Recycling for the health of our planet is well understood. But recycling to keep our bodies going? Scientists are finding that the recycling that takes place within the body’s trillions of cells every day plays a key role in aging and disease. It is also at the center of recent findings regarding Parkinson’s Disease and the genes that have been linked to it in Ashkenazi Jews.
A study published in March in Nature Neuroscience reported that mutations on the LRRK2 gene, which is responsible for approximately 15% of Parkinson’s among Ashkenazi Jews, leads to the malfunctioning of a disposal system in the cell that recycles old proteins and breaks them down into their component parts for reuse.
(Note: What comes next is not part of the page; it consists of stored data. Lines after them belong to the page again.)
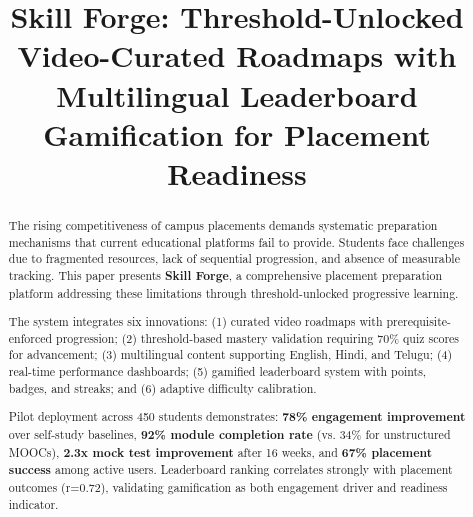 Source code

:\documentclass[conference]{IEEEtran}
\begin{document}
\title{Skill Forge: Threshold-Unlocked Video-Curated Roadmaps with Multilingual Leaderboard Gamification for Placement Readiness}

\author{
\and
{}
\and
{}
\and
{}
}

\maketitle

\begin{abstract}
The rising competitiveness of campus placements demands systematic preparation mechanisms that current educational platforms fail to provide. Students face challenges due to fragmented resources, lack of sequential progression, and absence of measurable tracking. This paper presents \textbf{Skill Forge}, a comprehensive placement preparation platform addressing these limitations through threshold-unlocked progressive learning.

The system integrates six innovations: (1) curated video roadmaps with prerequisite-enforced progression; (2) threshold-based mastery validation requiring 70\% quiz scores for advancement; (3) multilingual content supporting English, Hindi, and Telugu; (4) real-time performance dashboards; (5) gamified leaderboard system with points, badges, and streaks; and (6) adaptive difficulty calibration.

Pilot deployment across 450 students demonstrates: \textbf{78\% engagement improvement} over self-study baselines, \textbf{92\% module completion rate} (vs. 34\% for unstructured MOOCs), \textbf{2.3x mock test improvement} after 16 weeks, and \textbf{67\% placement success} among active users. Leaderboard ranking correlates strongly with placement outcomes (r=0.72), validating gamification as both engagement driver and readiness indicator.
\end{abstract}
\end{document}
“In all the cells in your body there are systems for eliminating damaged proteins. This cleaning happens daily and it is important that it do so,” said lead author Ana Maria Cuervo of the Albert Einstein College of Medicine in the Bronx. “What we found is that the LRRK2 protein just happens to be blocking the cleaning system.”
Patients with Parkinson’s, a neurodegenerative disease marked by tremors, slowed movement, gait disruptions and balancing difficulties, all have a buildup of abnormal clumps of proteins, or Lewy bodies, in their brain cells. The main constituent is a protein called alpha-synuclein.
For many years, Parkinson’s was not thought to have a genetic basis. But over the past 15 years, researchers have identified a host of genes associated with it. The most common is the LRRK2 gene, identified in 2004. Two years later, one of the mutations on LRRK2, called G2019S, was identified as a risk factor for Parkinson’s in Ashkenazi Jews. Still, the link between mutations on LRRK2, which give rise to abnormal LRRK2 proteins, and the buildup of alpha-synuclein remained a mystery.
Now Cuervo, professor of developmental and molecular biology, chair for the study of neurodegenerative diseases and co-director of the Institute for Aging Research at Einstein, thinks she may have found some answers.
“The cellular cleaning system in all of us declines with age,” said Cuervo. This recycling system, or autophagy, occurs in cellular structures called lysosomes that can be pictured like tiny vacuums with many ports of entry through which proteins are sucked up and broken down, she explained. The ports vary in nature and a protein’s properties will determine which port it can pass through. As we age, more and more of the ports lose function and become disabled so that each lysosome has fewer and fewer ports available for proteins and other debris to pass through — and more waste accumulates inside the cell.
“The normal LRRK2 protein passes easily into the vacuum,” said Cuervo, “But the mutation changes the shape of LRRK2 enough so that it gets stuck and covers the mouth of the vacuum, blocking entry to other proteins, most specifically alpha-synuclein.” This is how a mutation in LRRK2 leads to a buildup of alpha-synuclein.